Firms are divided on whether the Chancellor’s move to axe the 0.5 per cent stamp duty paid by exchange traded funds will see more UK-based ETFs, with concern the may be “insufficient” to lure providers based abroad.

Chancellor George Osborne announced in his Autumn Statement last week this tax will now be scrapped from April. The move follows the Budget announcement that stamp duty for Aim shares would be abolished.

Osborne said making units in the ETF exempt from stamp duty would hopefully encourage funds to locate in the UK. 

Investment Management Association director of regulatory affairs for investment funds and retail Julie Patterson says: “This announcement is a further important step in a series of significant changes made by the Government over recent months to make the UK a more attractive location for investment funds to be based.”
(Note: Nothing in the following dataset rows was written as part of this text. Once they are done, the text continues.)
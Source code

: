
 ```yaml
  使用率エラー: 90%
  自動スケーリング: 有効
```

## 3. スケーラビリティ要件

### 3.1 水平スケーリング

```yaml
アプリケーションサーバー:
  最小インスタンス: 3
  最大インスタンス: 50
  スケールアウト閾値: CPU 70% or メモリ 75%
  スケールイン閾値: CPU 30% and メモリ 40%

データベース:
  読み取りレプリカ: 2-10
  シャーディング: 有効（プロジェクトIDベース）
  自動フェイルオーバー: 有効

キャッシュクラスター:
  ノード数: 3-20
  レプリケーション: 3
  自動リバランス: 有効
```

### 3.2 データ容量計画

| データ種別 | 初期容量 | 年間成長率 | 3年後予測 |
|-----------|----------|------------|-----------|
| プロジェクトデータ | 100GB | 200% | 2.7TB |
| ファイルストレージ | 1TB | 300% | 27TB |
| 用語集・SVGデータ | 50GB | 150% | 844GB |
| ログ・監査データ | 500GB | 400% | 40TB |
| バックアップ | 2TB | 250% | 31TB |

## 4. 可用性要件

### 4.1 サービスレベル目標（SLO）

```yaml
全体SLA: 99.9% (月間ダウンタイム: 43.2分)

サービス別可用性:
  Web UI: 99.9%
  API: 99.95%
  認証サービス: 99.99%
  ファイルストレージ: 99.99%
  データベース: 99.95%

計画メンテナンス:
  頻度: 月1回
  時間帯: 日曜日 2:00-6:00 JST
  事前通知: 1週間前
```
Vanguard head of product Axel Lomholt says: “This is a positive development for investors and effectively creates a level playing field for local and foreign ETF domiciles.”

But Hargreaves Lansdown senior investment manager Adrian Lowcock says: “It is a bit early to talk about re-domiciliation but it will make things simpler in terms of structure.

“The ETFs sector is a growing market so this move may bring more of this to the UK in future.”

Brewin Dolphin head of fund research Ben Gutteridge says: “The change is probably insufficient to entice major ETF providers out of their existing locations.

“This is due to a combination of factors including a well established and successful financial infrastructure, prohibitive relocation costs, and more favourable corporate tax rates.”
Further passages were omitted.